We included all the documents within the SCI whose topic was solid waste from all previous years up to 31 December 2012. In this bibliometric analysis we sought to evaluate research that originated from Arab countries in the field of solid waste, as well as its relative growth rate, collaborative measures, productivity at the institutional level, and the most prolific journals.
A total of 382 (2.35 % of the overall global research output in the field of solid waste) documents were retrieved from the Arab countries. The annual number of documents published in the past three decades (1982–2012) indicated that research productivity demonstrated a noticeable rise during the last decade. The highest number of articles associated with solid waste was that of Egypt (22.8 %), followed by Tunisia (19.6), and Jordan (13.4 %). the total number of citations over the analysed years at the date of data collection was 4,097, with an average of 10.7 citations per document. The h-index of the citing articles was 31. Environmental science was the most researched topic, represented by 175 (45.8 %) articles. Waste Management was the top active journal. The study recognized 139 (36.4 %) documents from collaborations with 25 non-Arab countries. Arab authors mainly collaborated with countries in Europe (22.5 %), especially France, followed by countries in the Americas (9.4 %), especially the USA. The most productive institution was the American University of Beirut, Lebanon, with 6.3 % of total publications.
Despite the expected increase in solid waste production from Arab world, research activity about solid waste is still low. Governments must invest more in solid waste research to avoid future unexpected problems. Finally, since solid waste is a multidisciplinary science, research teams in engineering, health, toxicology, environment, geology and others must be formulated to produce research in solid waste from different scientific aspects.
Environmental and health-related effects of solid waste material are considered worldwide problems [1–3]. The exponentially increasing population, industrialization and urbanization created an increasing challenge on the management of solid waste materials for most governments. Municipal solid waste, food waste, sludge, electrical waste, construction and demolition waste are considered the main and most important waste materials that modern societies need to manage and dispose [1, 4–8]. It is important to mention that there is an enormous gap between developing countries and developed countries in disposal and management of solid waste materials.

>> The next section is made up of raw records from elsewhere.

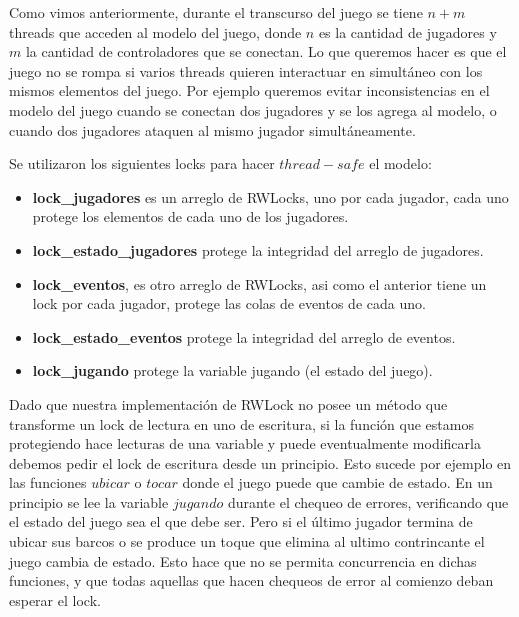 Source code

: Como vimos anteriormente, durante el transcurso del juego se tiene $n + m$ threads que acceden al modelo del juego, donde $n$ es la cantidad de jugadores y $m$ la cantidad de controladores que se conectan. 
Lo que queremos hacer es que el juego no se rompa si varios threads quieren interactuar en simultáneo con los mismos elementos del juego. Por ejemplo queremos evitar inconsistencias en el modelo del juego cuando se conectan dos jugadores y se los agrega al modelo, o cuando dos jugadores ataquen al mismo jugador simultáneamente.

Se utilizaron los siguientes locks para hacer $thread-safe$ el modelo:
\begin{itemize}
	\item	\textbf{lock\_jugadores} es un arreglo de RWLocks, uno por cada jugador, cada uno protege los elementos de cada uno de los jugadores.
	\item	\textbf{lock\_estado\_jugadores} protege la integridad del arreglo de jugadores.
	\item	\textbf{lock\_eventos}, es otro arreglo de RWLocks, asi como el anterior tiene un lock por cada jugador, protege las colas de eventos de cada uno.
	\item	\textbf{lock\_estado\_eventos} protege la integridad del arreglo de eventos.
	\item	\textbf{lock\_jugando} protege la variable jugando (el estado del juego).
\end{itemize}

Dado que nuestra implementación de RWLock no posee un método que transforme un lock de lectura en uno de escritura, si la función que estamos protegiendo hace lecturas de una variable y puede eventualmente modificarla debemos pedir el lock de escritura desde un principio. Esto sucede por ejemplo en las funciones $ubicar$ o $tocar$ donde el juego puede que cambie de estado. En un principio se lee la variable $jugando$ durante el chequeo de errores, verificando que el estado del juego sea el que debe ser. Pero si el último jugador termina de ubicar sus barcos o se produce un toque que elimina al ultimo contrincante el juego cambia de estado. Esto hace que no se permita concurrencia en dichas funciones, y que todas aquellas que hacen chequeos de error al comienzo deban esperar el lock.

Currently, many developing countries are devoting more efforts to improve their solid waste management. Furthermore, more scientific research activity has been observed in these countries in this regard [1, 4–8]. The Arab region generates nearly 250,000 tons of solid waste material per day. The amount of solid waste materials generated differs from one Arab country to another, and also among the regions within the same country. The generation of municipal solid waste per capita in some Arab cities, such as Kuwait, and Abu Dhabi, is over 1.5 kg per day [9, 10]. The quantities of solid waste materials generated are correlated with the rate of increase in population, economic, industrial and urban development. The predicted figure of the amounts of municipal solid waste in Arab region in 2020 will overreach 200 million tons per year . Over the last years, several researchers have tried to evaluate the outcome of scientific output from Arab and non-Arab countries [12–17]. However, there are few studies concerning in the evaluation of research performances in the field of solid waste [3, 4, 18–21]. To the best of our knowledge, there are no studies that have tried to evaluate research productivity related to solid waste originating from the Arab world.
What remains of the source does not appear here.